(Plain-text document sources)
----------------
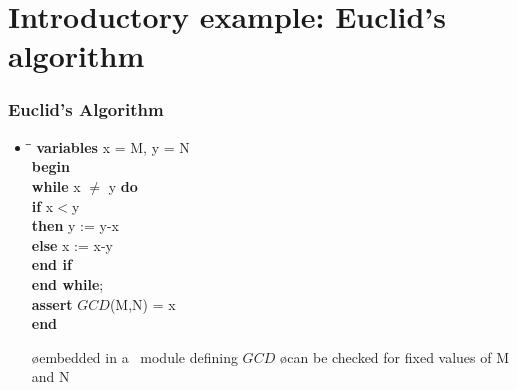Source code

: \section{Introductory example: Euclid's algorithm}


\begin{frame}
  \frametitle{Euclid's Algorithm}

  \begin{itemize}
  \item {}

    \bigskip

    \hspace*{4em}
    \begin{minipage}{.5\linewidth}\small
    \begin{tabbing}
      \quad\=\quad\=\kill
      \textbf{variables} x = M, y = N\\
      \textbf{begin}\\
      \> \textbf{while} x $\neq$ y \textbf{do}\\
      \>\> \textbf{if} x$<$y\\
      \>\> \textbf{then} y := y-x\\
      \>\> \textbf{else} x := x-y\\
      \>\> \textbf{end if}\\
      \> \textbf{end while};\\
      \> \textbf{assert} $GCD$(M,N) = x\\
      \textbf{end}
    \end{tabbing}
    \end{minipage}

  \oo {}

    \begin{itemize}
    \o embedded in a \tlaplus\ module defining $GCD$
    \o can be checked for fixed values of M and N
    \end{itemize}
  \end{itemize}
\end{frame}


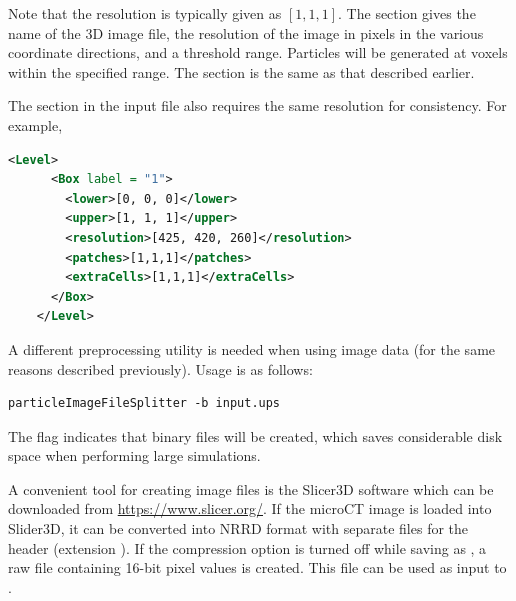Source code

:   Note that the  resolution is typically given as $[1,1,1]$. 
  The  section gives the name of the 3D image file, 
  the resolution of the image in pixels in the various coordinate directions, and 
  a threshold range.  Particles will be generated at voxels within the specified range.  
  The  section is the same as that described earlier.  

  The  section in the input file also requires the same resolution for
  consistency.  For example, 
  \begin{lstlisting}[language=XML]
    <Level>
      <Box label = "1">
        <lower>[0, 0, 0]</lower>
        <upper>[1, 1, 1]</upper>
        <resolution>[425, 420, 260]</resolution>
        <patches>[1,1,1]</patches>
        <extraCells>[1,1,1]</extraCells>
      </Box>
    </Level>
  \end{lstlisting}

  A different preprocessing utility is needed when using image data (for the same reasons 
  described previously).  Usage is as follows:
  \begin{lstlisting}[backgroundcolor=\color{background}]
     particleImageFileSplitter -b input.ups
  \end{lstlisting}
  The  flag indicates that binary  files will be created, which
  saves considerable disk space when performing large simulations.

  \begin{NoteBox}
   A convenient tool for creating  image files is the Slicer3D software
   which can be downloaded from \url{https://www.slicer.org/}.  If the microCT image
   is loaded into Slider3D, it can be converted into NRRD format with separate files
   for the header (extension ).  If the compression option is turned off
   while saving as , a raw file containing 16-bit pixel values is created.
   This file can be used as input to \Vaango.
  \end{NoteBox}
----------------
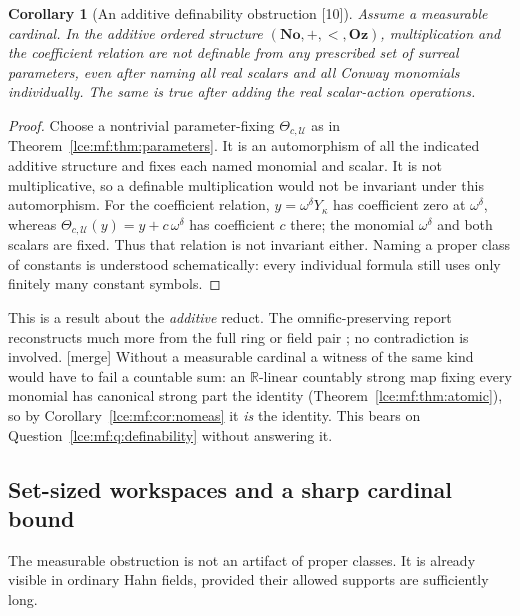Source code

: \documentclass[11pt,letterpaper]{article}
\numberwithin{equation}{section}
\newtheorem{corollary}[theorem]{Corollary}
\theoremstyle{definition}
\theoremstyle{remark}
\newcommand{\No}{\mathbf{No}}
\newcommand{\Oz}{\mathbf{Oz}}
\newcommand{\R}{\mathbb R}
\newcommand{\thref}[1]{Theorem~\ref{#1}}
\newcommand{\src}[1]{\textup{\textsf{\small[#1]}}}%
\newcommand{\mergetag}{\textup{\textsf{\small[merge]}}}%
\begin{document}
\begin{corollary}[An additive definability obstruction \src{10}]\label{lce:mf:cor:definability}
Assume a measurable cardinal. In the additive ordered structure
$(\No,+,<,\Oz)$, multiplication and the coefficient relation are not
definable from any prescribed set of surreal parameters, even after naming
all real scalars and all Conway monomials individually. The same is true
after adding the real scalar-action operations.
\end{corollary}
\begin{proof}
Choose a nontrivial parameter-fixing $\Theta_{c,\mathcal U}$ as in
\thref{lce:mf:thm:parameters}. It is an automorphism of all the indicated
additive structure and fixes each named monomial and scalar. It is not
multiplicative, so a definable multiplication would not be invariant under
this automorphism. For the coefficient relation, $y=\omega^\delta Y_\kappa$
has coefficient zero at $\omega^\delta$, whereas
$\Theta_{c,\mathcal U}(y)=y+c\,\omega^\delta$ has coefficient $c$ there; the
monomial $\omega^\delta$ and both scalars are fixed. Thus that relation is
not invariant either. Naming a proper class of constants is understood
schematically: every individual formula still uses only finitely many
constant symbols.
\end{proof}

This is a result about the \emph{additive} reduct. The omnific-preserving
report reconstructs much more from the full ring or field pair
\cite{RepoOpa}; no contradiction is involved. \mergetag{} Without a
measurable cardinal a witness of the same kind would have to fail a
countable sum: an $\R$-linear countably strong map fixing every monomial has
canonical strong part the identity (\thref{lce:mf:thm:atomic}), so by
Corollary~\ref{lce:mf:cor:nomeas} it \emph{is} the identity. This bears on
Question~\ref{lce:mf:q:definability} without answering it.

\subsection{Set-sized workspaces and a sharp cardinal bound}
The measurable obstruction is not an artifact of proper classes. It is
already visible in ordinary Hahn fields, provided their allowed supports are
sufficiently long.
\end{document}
----------------
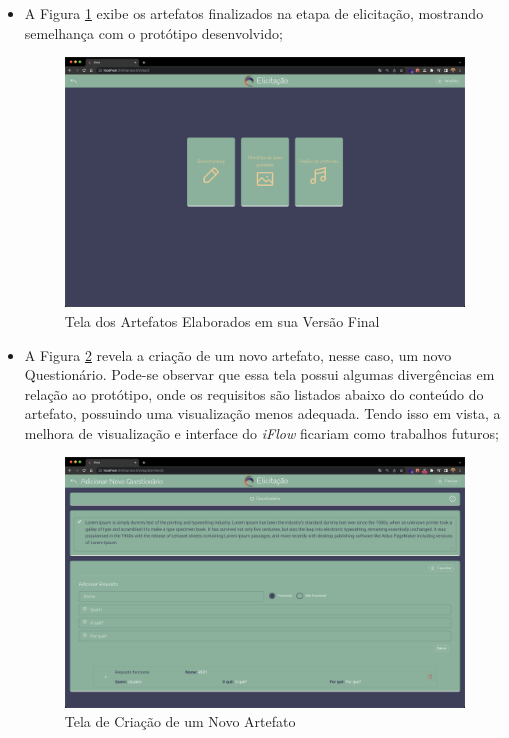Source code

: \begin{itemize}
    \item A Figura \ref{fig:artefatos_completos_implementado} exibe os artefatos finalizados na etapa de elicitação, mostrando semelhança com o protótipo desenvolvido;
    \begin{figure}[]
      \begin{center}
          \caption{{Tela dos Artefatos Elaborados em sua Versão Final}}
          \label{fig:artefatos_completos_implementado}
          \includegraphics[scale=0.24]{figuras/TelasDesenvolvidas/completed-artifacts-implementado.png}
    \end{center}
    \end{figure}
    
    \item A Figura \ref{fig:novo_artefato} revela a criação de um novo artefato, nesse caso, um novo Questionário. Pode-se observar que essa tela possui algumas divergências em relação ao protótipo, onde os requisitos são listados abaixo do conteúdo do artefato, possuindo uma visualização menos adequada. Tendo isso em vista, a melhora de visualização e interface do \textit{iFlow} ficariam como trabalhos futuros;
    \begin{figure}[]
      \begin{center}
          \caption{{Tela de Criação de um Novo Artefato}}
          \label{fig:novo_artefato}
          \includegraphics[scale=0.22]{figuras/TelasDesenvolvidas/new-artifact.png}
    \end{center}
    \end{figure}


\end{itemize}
----------------
*HOW TO COMPLETE THIS TASK*
Scan the entries for lines holding the string "mathcal", then copy every one of them.

*TASK SOLUTION*
Choose a nontrivial parameter-fixing $\Theta_{c,\mathcal U}$ as in
$\Theta_{c,\mathcal U}(y)=y+c\,\omega^\delta$ has coefficient $c$ there; the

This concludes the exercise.